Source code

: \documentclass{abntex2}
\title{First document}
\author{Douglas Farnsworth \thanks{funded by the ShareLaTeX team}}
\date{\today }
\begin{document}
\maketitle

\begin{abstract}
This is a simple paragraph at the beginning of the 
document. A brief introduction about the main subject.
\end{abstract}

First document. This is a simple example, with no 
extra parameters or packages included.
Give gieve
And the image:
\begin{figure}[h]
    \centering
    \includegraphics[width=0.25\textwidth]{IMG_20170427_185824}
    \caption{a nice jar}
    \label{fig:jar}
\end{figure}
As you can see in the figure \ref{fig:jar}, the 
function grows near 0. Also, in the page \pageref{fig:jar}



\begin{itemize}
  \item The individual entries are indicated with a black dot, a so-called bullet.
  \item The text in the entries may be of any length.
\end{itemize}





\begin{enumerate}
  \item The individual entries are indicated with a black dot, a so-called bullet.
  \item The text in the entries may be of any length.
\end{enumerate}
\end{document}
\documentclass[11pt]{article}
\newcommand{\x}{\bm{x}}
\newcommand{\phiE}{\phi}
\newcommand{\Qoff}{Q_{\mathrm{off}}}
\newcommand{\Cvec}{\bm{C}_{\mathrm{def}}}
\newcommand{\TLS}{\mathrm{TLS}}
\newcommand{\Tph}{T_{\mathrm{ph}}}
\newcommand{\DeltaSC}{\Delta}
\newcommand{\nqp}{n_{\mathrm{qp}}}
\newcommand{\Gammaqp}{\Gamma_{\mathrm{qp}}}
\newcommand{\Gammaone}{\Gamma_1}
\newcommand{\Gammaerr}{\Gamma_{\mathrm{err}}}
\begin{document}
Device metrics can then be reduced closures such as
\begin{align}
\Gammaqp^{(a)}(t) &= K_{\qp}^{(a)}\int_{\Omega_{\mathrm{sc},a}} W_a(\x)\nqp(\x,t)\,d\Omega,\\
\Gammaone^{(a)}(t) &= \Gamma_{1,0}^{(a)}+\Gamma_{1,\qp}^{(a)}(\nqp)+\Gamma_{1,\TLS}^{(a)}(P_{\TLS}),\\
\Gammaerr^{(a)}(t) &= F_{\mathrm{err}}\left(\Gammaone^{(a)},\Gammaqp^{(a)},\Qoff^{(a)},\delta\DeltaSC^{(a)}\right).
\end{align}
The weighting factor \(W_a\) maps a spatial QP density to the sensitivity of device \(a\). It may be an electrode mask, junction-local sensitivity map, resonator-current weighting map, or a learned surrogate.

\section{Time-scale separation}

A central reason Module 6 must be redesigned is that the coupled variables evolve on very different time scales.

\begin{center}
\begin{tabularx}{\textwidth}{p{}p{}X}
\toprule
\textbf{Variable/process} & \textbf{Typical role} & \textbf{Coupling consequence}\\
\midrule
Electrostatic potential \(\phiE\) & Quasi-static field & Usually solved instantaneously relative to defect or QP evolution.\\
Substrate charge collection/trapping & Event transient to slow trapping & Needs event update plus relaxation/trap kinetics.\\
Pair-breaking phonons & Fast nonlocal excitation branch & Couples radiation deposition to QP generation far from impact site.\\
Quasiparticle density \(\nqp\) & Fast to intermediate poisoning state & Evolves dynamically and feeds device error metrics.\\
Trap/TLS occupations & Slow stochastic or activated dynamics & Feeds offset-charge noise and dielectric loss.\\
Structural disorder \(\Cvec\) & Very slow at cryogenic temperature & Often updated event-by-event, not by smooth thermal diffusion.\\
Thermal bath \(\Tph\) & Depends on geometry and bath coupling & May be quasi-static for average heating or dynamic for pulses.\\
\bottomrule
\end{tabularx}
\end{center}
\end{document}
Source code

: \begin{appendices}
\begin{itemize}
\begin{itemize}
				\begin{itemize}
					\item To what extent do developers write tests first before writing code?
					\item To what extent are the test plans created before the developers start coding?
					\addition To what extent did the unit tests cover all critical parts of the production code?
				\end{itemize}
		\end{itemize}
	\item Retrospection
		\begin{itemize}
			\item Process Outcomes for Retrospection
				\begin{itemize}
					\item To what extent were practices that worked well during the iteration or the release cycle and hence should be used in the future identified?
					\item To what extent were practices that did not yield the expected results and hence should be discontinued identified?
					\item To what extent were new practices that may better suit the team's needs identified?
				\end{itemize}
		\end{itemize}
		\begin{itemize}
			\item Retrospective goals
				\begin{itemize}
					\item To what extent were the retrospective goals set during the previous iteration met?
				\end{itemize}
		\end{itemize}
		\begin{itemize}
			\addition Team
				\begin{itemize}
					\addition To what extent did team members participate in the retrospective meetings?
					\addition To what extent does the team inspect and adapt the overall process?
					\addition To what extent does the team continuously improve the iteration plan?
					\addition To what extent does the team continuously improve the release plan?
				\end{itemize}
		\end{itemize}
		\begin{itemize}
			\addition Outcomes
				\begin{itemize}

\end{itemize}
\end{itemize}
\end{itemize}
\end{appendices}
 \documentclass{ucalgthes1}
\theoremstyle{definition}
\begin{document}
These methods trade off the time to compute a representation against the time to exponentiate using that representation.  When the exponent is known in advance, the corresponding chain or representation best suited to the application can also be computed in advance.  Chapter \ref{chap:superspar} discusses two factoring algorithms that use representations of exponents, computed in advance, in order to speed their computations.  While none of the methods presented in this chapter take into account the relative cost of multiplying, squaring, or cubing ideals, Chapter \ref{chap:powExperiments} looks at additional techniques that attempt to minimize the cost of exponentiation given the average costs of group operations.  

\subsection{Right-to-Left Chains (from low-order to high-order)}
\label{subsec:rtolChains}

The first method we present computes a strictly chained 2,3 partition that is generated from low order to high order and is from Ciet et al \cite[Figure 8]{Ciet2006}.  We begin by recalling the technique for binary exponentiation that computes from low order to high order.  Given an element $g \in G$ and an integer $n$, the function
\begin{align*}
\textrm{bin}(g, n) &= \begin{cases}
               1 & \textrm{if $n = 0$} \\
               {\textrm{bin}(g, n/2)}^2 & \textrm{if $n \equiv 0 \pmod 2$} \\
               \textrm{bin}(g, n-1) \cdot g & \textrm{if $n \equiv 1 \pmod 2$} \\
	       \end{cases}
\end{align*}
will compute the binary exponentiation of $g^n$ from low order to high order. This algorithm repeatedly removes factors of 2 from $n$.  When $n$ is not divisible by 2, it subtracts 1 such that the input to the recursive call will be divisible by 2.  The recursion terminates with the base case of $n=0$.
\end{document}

*TRY IT:* All of the material should be written out again exactly.

*WORKED SOLUTION:*
Source code

: \documentclass{abntex2}
\title{First document}
\author{Douglas Farnsworth \thanks{funded by the ShareLaTeX team}}
\date{\today }
\begin{document}
\maketitle

\begin{abstract}
This is a simple paragraph at the beginning of the 
document. A brief introduction about the main subject.
\end{abstract}

First document. This is a simple example, with no 
extra parameters or packages included.
Give gieve
And the image:
\begin{figure}[h]
    \centering
    \includegraphics[width=0.25\textwidth]{IMG_20170427_185824}
    \caption{a nice jar}
    \label{fig:jar}
\end{figure}
As you can see in the figure \ref{fig:jar}, the 
function grows near 0. Also, in the page \pageref{fig:jar}



\begin{itemize}
  \item The individual entries are indicated with a black dot, a so-called bullet.
  \item The text in the entries may be of any length.
\end{itemize}





\begin{enumerate}
  \item The individual entries are indicated with a black dot, a so-called bullet.
  \item The text in the entries may be of any length.
\end{enumerate}
\end{document}
\documentclass[11pt]{article}
\newcommand{\x}{\bm{x}}
\newcommand{\phiE}{\phi}
\newcommand{\Qoff}{Q_{\mathrm{off}}}
\newcommand{\Cvec}{\bm{C}_{\mathrm{def}}}
\newcommand{\TLS}{\mathrm{TLS}}
\newcommand{\Tph}{T_{\mathrm{ph}}}
\newcommand{\DeltaSC}{\Delta}
\newcommand{\nqp}{n_{\mathrm{qp}}}
\newcommand{\Gammaqp}{\Gamma_{\mathrm{qp}}}
\newcommand{\Gammaone}{\Gamma_1}
\newcommand{\Gammaerr}{\Gamma_{\mathrm{err}}}
\begin{document}
Device metrics can then be reduced closures such as
\begin{align}
\Gammaqp^{(a)}(t) &= K_{\qp}^{(a)}\int_{\Omega_{\mathrm{sc},a}} W_a(\x)\nqp(\x,t)\,d\Omega,\\
\Gammaone^{(a)}(t) &= \Gamma_{1,0}^{(a)}+\Gamma_{1,\qp}^{(a)}(\nqp)+\Gamma_{1,\TLS}^{(a)}(P_{\TLS}),\\
\Gammaerr^{(a)}(t) &= F_{\mathrm{err}}\left(\Gammaone^{(a)},\Gammaqp^{(a)},\Qoff^{(a)},\delta\DeltaSC^{(a)}\right).
\end{align}
The weighting factor \(W_a\) maps a spatial QP density to the sensitivity of device \(a\). It may be an electrode mask, junction-local sensitivity map, resonator-current weighting map, or a learned surrogate.

\section{Time-scale separation}

A central reason Module 6 must be redesigned is that the coupled variables evolve on very different time scales.

\begin{center}
\begin{tabularx}{\textwidth}{p{}p{}X}
\toprule
\textbf{Variable/process} & \textbf{Typical role} & \textbf{Coupling consequence}\\
\midrule
Electrostatic potential \(\phiE\) & Quasi-static field & Usually solved instantaneously relative to defect or QP evolution.\\
Substrate charge collection/trapping & Event transient to slow trapping & Needs event update plus relaxation/trap kinetics.\\
Pair-breaking phonons & Fast nonlocal excitation branch & Couples radiation deposition to QP generation far from impact site.\\
Quasiparticle density \(\nqp\) & Fast to intermediate poisoning state & Evolves dynamically and feeds device error metrics.\\
Trap/TLS occupations & Slow stochastic or activated dynamics & Feeds offset-charge noise and dielectric loss.\\
Structural disorder \(\Cvec\) & Very slow at cryogenic temperature & Often updated event-by-event, not by smooth thermal diffusion.\\
Thermal bath \(\Tph\) & Depends on geometry and bath coupling & May be quasi-static for average heating or dynamic for pulses.\\
\bottomrule
\end{tabularx}
\end{center}
\end{document}
Source code

: \begin{appendices}
\begin{itemize}
\begin{itemize}
				\begin{itemize}
					\item To what extent do developers write tests first before writing code?
					\item To what extent are the test plans created before the developers start coding?
					\addition To what extent did the unit tests cover all critical parts of the production code?
				\end{itemize}
		\end{itemize}
	\item Retrospection
		\begin{itemize}
			\item Process Outcomes for Retrospection
				\begin{itemize}
					\item To what extent were practices that worked well during the iteration or the release cycle and hence should be used in the future identified?
					\item To what extent were practices that did not yield the expected results and hence should be discontinued identified?
					\item To what extent were new practices that may better suit the team's needs identified?
				\end{itemize}
		\end{itemize}
		\begin{itemize}
			\item Retrospective goals
				\begin{itemize}
					\item To what extent were the retrospective goals set during the previous iteration met?
				\end{itemize}
		\end{itemize}
		\begin{itemize}
			\addition Team
				\begin{itemize}
					\addition To what extent did team members participate in the retrospective meetings?
					\addition To what extent does the team inspect and adapt the overall process?
					\addition To what extent does the team continuously improve the iteration plan?
					\addition To what extent does the team continuously improve the release plan?
				\end{itemize}
		\end{itemize}
		\begin{itemize}
			\addition Outcomes
				\begin{itemize}

\end{itemize}
\end{itemize}
\end{itemize}
\end{appendices}
 \documentclass{ucalgthes1}
\theoremstyle{definition}
\begin{document}
These methods trade off the time to compute a representation against the time to exponentiate using that representation.  When the exponent is known in advance, the corresponding chain or representation best suited to the application can also be computed in advance.  Chapter \ref{chap:superspar} discusses two factoring algorithms that use representations of exponents, computed in advance, in order to speed their computations.  While none of the methods presented in this chapter take into account the relative cost of multiplying, squaring, or cubing ideals, Chapter \ref{chap:powExperiments} looks at additional techniques that attempt to minimize the cost of exponentiation given the average costs of group operations.  

\subsection{Right-to-Left Chains (from low-order to high-order)}
\label{subsec:rtolChains}

The first method we present computes a strictly chained 2,3 partition that is generated from low order to high order and is from Ciet et al \cite[Figure 8]{Ciet2006}.  We begin by recalling the technique for binary exponentiation that computes from low order to high order.  Given an element $g \in G$ and an integer $n$, the function
\begin{align*}
\textrm{bin}(g, n) &= \begin{cases}
               1 & \textrm{if $n = 0$} \\
               {\textrm{bin}(g, n/2)}^2 & \textrm{if $n \equiv 0 \pmod 2$} \\
               \textrm{bin}(g, n-1) \cdot g & \textrm{if $n \equiv 1 \pmod 2$} \\
	       \end{cases}
\end{align*}
will compute the binary exponentiation of $g^n$ from low order to high order. This algorithm repeatedly removes factors of 2 from $n$.  When $n$ is not divisible by 2, it subtracts 1 such that the input to the recursive call will be divisible by 2.  The recursion terminates with the base case of $n=0$.
\end{document}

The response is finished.